*** SOURCE RECORDS Section Begins ***

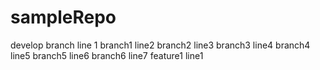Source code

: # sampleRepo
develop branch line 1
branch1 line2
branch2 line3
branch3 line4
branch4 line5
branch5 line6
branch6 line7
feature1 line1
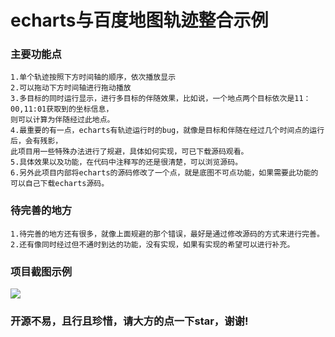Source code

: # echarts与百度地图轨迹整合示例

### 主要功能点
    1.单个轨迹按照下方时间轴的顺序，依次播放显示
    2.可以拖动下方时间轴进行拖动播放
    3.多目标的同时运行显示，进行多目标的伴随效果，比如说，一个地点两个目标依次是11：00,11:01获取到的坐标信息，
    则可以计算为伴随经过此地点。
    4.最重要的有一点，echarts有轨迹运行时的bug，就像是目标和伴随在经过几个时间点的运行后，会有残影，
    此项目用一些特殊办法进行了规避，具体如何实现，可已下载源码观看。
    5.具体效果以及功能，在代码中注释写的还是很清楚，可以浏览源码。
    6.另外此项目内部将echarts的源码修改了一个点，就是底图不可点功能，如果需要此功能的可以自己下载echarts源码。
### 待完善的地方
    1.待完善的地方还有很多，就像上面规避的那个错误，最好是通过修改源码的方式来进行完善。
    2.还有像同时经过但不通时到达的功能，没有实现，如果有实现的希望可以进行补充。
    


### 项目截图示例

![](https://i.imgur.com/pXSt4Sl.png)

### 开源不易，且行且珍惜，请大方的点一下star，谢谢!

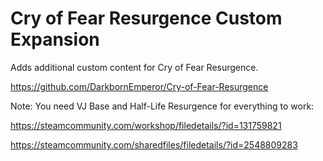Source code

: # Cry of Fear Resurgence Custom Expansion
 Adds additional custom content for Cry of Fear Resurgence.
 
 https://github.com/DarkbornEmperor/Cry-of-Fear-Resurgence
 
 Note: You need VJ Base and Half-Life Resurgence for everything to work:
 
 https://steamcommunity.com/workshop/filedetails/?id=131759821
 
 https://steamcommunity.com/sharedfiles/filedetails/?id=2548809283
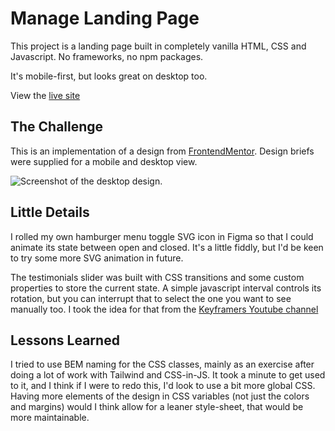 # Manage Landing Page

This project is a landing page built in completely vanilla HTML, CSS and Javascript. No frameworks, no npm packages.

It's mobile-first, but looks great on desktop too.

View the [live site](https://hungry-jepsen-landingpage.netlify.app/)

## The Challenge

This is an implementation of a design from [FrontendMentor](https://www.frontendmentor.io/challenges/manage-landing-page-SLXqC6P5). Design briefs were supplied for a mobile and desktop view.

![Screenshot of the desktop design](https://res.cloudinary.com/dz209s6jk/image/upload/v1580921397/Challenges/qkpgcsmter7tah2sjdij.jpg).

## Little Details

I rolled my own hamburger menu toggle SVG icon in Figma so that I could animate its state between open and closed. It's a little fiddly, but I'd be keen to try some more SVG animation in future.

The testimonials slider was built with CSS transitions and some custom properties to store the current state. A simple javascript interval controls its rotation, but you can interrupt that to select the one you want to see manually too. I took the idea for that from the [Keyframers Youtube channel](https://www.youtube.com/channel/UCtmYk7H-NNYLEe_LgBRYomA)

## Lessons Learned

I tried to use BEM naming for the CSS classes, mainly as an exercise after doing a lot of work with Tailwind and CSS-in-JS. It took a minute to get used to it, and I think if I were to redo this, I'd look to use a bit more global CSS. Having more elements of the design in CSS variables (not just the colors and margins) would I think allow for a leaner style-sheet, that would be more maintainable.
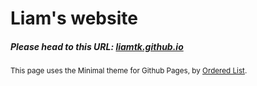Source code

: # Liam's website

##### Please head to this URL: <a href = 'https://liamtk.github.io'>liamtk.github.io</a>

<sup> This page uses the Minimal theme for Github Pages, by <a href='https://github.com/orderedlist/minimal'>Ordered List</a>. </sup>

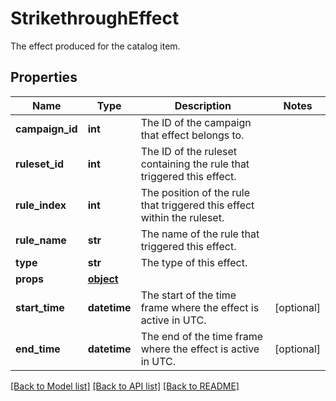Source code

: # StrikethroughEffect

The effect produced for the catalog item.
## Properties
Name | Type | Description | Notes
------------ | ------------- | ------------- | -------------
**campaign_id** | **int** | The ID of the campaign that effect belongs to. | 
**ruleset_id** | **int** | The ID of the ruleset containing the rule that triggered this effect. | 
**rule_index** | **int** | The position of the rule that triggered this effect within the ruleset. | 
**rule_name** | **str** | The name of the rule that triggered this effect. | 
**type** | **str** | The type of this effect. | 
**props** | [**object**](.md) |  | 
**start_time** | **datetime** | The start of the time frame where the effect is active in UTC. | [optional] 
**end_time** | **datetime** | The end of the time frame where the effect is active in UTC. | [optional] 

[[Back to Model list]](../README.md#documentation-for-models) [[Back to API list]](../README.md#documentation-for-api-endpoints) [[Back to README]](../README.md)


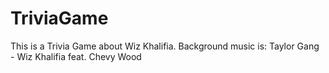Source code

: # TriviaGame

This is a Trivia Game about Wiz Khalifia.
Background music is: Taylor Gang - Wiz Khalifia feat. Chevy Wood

*** SOURCE RECORDS Section Ends ***
*** SOURCE RECORDS Section Begins ***

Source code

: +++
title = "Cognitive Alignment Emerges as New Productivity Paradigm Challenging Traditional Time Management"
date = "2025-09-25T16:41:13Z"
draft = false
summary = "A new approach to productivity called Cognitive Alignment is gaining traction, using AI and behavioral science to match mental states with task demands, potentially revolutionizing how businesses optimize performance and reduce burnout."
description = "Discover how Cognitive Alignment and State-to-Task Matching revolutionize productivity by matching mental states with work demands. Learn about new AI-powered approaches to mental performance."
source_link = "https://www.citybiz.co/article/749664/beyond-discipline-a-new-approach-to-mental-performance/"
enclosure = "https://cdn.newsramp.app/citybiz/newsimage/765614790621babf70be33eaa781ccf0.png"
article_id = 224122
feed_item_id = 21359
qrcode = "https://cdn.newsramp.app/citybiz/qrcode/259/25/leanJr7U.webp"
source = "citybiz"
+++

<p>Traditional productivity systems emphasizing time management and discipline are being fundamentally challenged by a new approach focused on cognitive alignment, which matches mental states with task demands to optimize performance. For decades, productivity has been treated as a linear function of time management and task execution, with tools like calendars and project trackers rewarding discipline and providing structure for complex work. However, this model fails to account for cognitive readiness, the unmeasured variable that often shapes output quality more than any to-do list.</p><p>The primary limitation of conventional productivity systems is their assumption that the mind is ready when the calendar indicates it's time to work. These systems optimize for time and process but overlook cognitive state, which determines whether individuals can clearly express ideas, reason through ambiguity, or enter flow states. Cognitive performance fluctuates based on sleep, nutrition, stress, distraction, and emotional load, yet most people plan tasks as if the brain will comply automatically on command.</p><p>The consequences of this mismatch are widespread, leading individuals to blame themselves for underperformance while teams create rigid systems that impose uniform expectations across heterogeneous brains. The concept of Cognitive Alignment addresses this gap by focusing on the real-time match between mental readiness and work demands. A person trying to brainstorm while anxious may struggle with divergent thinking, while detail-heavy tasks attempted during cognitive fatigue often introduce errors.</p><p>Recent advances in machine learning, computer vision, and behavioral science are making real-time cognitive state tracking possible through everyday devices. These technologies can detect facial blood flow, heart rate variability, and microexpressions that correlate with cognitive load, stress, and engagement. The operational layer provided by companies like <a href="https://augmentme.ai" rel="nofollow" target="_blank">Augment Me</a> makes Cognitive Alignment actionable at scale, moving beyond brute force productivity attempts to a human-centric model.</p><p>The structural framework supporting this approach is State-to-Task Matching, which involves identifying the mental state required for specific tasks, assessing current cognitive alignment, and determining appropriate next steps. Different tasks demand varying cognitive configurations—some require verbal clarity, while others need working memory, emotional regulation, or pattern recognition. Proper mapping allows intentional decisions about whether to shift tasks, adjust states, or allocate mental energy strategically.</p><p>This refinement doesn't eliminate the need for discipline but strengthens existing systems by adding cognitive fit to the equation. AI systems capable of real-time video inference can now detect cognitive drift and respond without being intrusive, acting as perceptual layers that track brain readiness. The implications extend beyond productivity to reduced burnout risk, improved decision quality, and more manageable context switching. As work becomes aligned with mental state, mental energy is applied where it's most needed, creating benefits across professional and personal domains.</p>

*** SOURCE RECORDS Section Ends ***

_EXERCISE INSTRUCTIONS_. Within the listing above, print exactly the stretch beginning at the line that contains "belongs to. |" and finishing at the line that contains "Background music is: Taylor", ends kept, pictures left out, and nothing more.

_ANSWER SPACE_.
**campaign_id** | **int** | The ID of the campaign that effect belongs to. | 
**ruleset_id** | **int** | The ID of the ruleset containing the rule that triggered this effect. | 
**rule_index** | **int** | The position of the rule that triggered this effect within the ruleset. | 
**rule_name** | **str** | The name of the rule that triggered this effect. | 
**type** | **str** | The type of this effect. | 
**props** | [**object**](.md) |  | 
**start_time** | **datetime** | The start of the time frame where the effect is active in UTC. | [optional] 
**end_time** | **datetime** | The end of the time frame where the effect is active in UTC. | [optional] 

[[Back to Model list]](../README.md#documentation-for-models) [[Back to API list]](../README.md#documentation-for-api-endpoints) [[Back to README]](../README.md)


Source code

: # TriviaGame

This is a Trivia Game about Wiz Khalifia.
Background music is: Taylor Gang - Wiz Khalifia feat. Chevy Wood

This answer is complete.